1. 65
  1. 44

    the stories that could be told about the machines that run manufacturing plants. It’s great because everything is prod and everything will do horrible things if you fuck up. sometimes you are fixing something on a kiln 3x the size of your house and it breaks and you melt a couple thousand bricks, and sometimes you get told “yeah don’t worry about the puddles of acid on the ground we’ve neutralized them”.

    1. 25

      Please write a newsletter, and subscribe me to it.

      1. 2

        Same

    2. 21

      I appreciate posts like this. So honest and reasonable. Real life description of a real life business and the software that is running it.

      1. 6

        I agree. I’m at the end of a five year stint at a large company and paying attention to tech twitter and co, and I very much just want people to tell me what terrifying things they’re doing and for what bad reasons and not lie to me about how Best Practice N+1 is totally practiced by their whole org and not a thing someone considered doing once but then dropped.

        1. 1

          War stories like this are exciting and macho and cool. But definitely not suitable for juniors ;)

      2. 16

        Editing stuff in prod is something that ideally you should never have to do–unfortunately when ideals fall short of reality, it’s good to be able to.

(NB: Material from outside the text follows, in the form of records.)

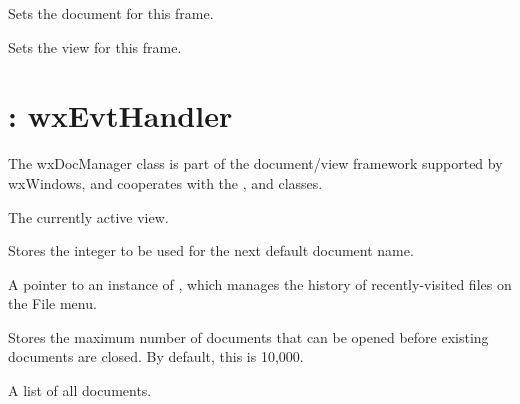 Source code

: 

Sets the document for this frame.



Sets the view for this frame.



\section{: wxEvtHandler}\label{wxdocmanager}


The wxDocManager class is part of the document/view framework supported by wxWindows,
and cooperates with the , \rtfsp
and  classes.



The currently active view.



Stores the integer to be used for the next default document name.



A pointer to an instance of ,
which manages the history of recently-visited files on the File menu.



Stores the maximum number of documents that can be opened before
existing documents are closed. By default, this is 10,000.



A list of all documents.


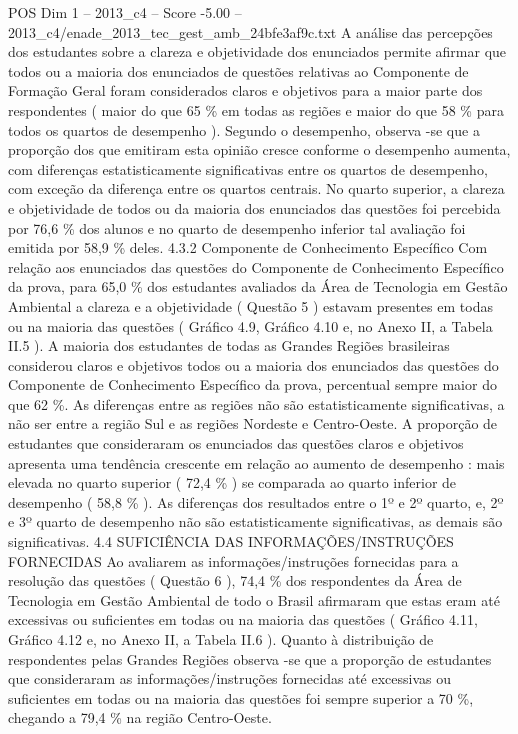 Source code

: \begin{textsample}{POS Dim 1 – 2013\_c4 – Score -5.00 – 2013\_c4/enade\_2013\_tec\_gest\_amb\_24bfe3af9c.txt}
A análise das percepções dos estudantes sobre a clareza e objetividade dos enunciados permite afirmar que todos ou a maioria dos enunciados de questões relativas ao Componente de Formação Geral foram considerados claros e objetivos para a maior parte dos respondentes ( maior do que 65 \% em todas as regiões e maior do que 58 \% para todos os quartos de desempenho ).
Segundo o desempenho, observa -se que a proporção dos que emitiram esta opinião cresce conforme o desempenho aumenta, com diferenças estatisticamente significativas entre os quartos de desempenho, com exceção da diferença entre os quartos centrais.
No quarto superior, a clareza e objetividade de todos ou da maioria dos enunciados das questões foi percebida por 76,6 \% dos alunos e no quarto de desempenho inferior tal avaliação foi emitida por 58,9 \% deles. 4.3.2 Componente de Conhecimento Específico Com relação aos enunciados das questões do Componente de Conhecimento Específico da prova, para 65,0 \% dos estudantes avaliados da Área de Tecnologia em Gestão Ambiental a clareza e a objetividade ( Questão 5 ) estavam presentes em todas ou na maioria das questões ( Gráfico 4.9, Gráfico 4.10 e, no Anexo II, a Tabela II.5 ).
A maioria dos estudantes de todas as Grandes Regiões brasileiras considerou claros e objetivos todos ou a maioria dos enunciados das questões do Componente de Conhecimento Específico da prova, percentual sempre maior do que 62 \%.
As diferenças entre as regiões não são estatisticamente significativas, a não ser entre a região Sul e as regiões Nordeste e Centro-Oeste.
A proporção de estudantes que consideraram os enunciados das questões claros e objetivos apresenta uma tendência crescente em relação ao aumento de desempenho : mais elevada no quarto superior ( 72,4 \% ) se comparada ao quarto inferior de desempenho ( 58,8 \% ).
As diferenças dos resultados entre o 1º e 2º quarto, e, 2º e 3º quarto de desempenho não são estatisticamente significativas, as demais são significativas. 4.4 SUFICIÊNCIA DAS INFORMAÇÕES/INSTRUÇÕES FORNECIDAS Ao avaliarem as informações/instruções fornecidas para a resolução das questões ( Questão 6 ), 74,4 \% dos respondentes da Área de Tecnologia em Gestão Ambiental de todo o Brasil afirmaram que estas eram até excessivas ou suficientes em todas ou na maioria das questões ( Gráfico 4.11, Gráfico 4.12 e, no Anexo II, a Tabela II.6 ).
Quanto à distribuição de respondentes pelas Grandes Regiões observa -se que a proporção de estudantes que consideraram as informações/instruções fornecidas até excessivas ou suficientes em todas ou na maioria das questões foi sempre superior a 70 \%, chegando a 79,4 \% na região Centro-Oeste.

\end{textsample}
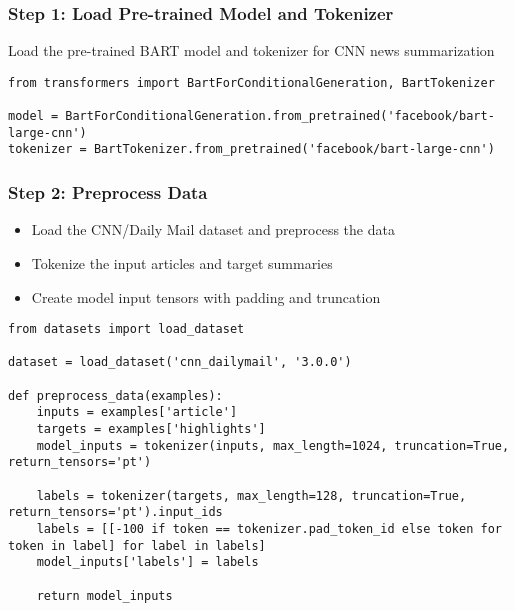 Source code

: \begin{frame}[fragile]\frametitle{Step 1: Load Pre-trained Model and Tokenizer}

Load the pre-trained BART model and tokenizer for CNN news summarization
  \begin{lstlisting}
from transformers import BartForConditionalGeneration, BartTokenizer

model = BartForConditionalGeneration.from_pretrained('facebook/bart-large-cnn')
tokenizer = BartTokenizer.from_pretrained('facebook/bart-large-cnn')
  \end{lstlisting}
\end{frame}

\begin{frame}[fragile]\frametitle{Step 2: Preprocess Data}

  \begin{itemize}
    \item Load the CNN/Daily Mail dataset and preprocess the data
    \item Tokenize the input articles and target summaries
    \item Create model input tensors with padding and truncation
  \end{itemize}
  
  \begin{lstlisting}
from datasets import load_dataset

dataset = load_dataset('cnn_dailymail', '3.0.0')

def preprocess_data(examples):
    inputs = examples['article']
    targets = examples['highlights']
    model_inputs = tokenizer(inputs, max_length=1024, truncation=True, return_tensors='pt')
    
    labels = tokenizer(targets, max_length=128, truncation=True, return_tensors='pt').input_ids
    labels = [[-100 if token == tokenizer.pad_token_id else token for token in label] for label in labels]
    model_inputs['labels'] = labels
    
    return model_inputs
  \end{lstlisting}

\end{frame}


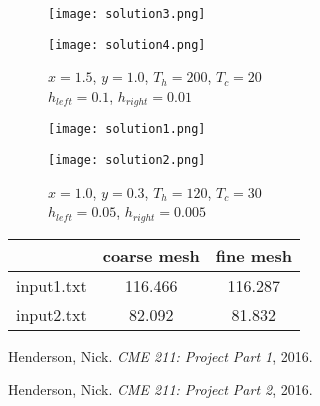 \documentclass[12pt]{article}
\begin{document}
\begin{figure}[H]
\centering
\begin{minipage}{0.5\textwidth}
  \centering
  \texttt{[image: solution3.png]}
\end{minipage}%
\begin{minipage}{.5\textwidth}
  \centering
  \texttt{[image: solution4.png]}
\end{minipage}
  \caption{$x=1.5$, $y=1.0$, $T_h=200$, $T_c=20$ \\
           $h_{left} = 0.1$, $h_{right} = 0.01$}
\end{figure}

\begin{figure}[H]
\centering
\begin{minipage}{0.5\textwidth}
  \centering
  \texttt{[image: solution1.png]}
\end{minipage}%
\begin{minipage}{.5\textwidth}
  \centering
  \texttt{[image: solution2.png]}
\end{minipage}
  \caption{$x=1.0$, $y=0.3$, $T_h=120$, $T_c=30$ \\
           $h_{left} = 0.05$, $h_{right} = 0.005$}
\end{figure}

\begin{center}
\begin{tabular}{|c|c|c|}
  \hline
   & coarse mesh & fine mesh \\
  \hline
  input1.txt & 116.466 & 116.287 \\
  input2.txt & 82.092 & 81.832 \\
  \hline 
\end{tabular}
\end{center}

\begin{thebibliography}{3}
  Henderson, Nick. \textit{CME 211: Project Part 1}, 2016.
  
  Henderson, Nick. \textit{CME 211: Project Part 2}, 2016.
\end{thebibliography}
\end{document}
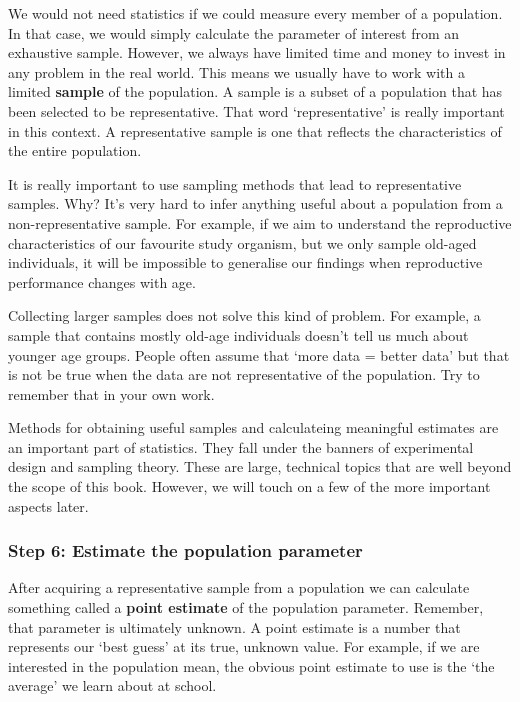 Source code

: \documentclass[
]{book}
\begin{document}
We would not need statistics if we could measure every member of a population. In that case, we would simply calculate the parameter of interest from an exhaustive sample. However, we always have limited time and money to invest in any problem in the real world. This means we usually have to work with a limited \textbf{sample} of the population. A sample is a subset of a population that has been selected to be representative. That word `representative' is really important in this context. A representative sample is one that reflects the characteristics of the entire population.

It is really important to use sampling methods that lead to representative samples. Why? It's very hard to infer anything useful about a population from a non-representative sample. For example, if we aim to understand the reproductive characteristics of our favourite study organism, but we only sample old-aged individuals, it will be impossible to generalise our findings when reproductive performance changes with age.

Collecting larger samples does not solve this kind of problem. For example, a sample that contains mostly old-age individuals doesn't tell us much about younger age groups. People often assume that `more data = better data' but that is not be true when the data are not representative of the population. Try to remember that in your own work.

Methods for obtaining useful samples and calculateing meaningful estimates are an important part of statistics. They fall under the banners of experimental design and sampling theory. These are large, technical topics that are well beyond the scope of this book. However, we will touch on a few of the more important aspects later.

\hypertarget{step-6-estimate-the-population-parameter}{%
\subsubsection*{Step 6: Estimate the population parameter}\label{step-6-estimate-the-population-parameter}}

After acquiring a representative sample from a population we can calculate something called a \textbf{point estimate} of the population parameter. Remember, that parameter is ultimately unknown. A point estimate is a number that represents our `best guess' at its true, unknown value. For example, if we are interested in the population mean, the obvious point estimate to use is the `the average' we learn about at school.
\end{document}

        I’ve touched many production systems–including one terrible hot-potato contract where I was asked to do some major work with nothing but the root login and the code deployed on the server; no repos or docs or anything–and it’s always something that should be cause for concern, but it also shouldn’t be something you never do.

        My major complaints around it are:

        • There are places that expect you to log into prod now and again, and places that don’t. Both places will eventually require you to log into prod, but only the former will likely have the signage and organization to keep you from making easy, bone-headed mistakes.
        • There’s kind of a skillset around safely working inside an active production system; by continually scaring off new developers that this is some kind of dark art that should never be attempted we’re kinda shortchanging the next generation.
        • Sometimes companies encourage production hot work but don’t have a backup or disaster recovery plan in place. This can have negative long-term outcomes.
        • People, while trying to avoid making systems that one might have to log into, often complicate things so much that you end up being near unable to reason about a system that needs the laying on of hands.
        • If there isn’t a good lock-out tag-out procedure on prod systems, something like a CI/CD deploy might trash a system halfway through your work or worse.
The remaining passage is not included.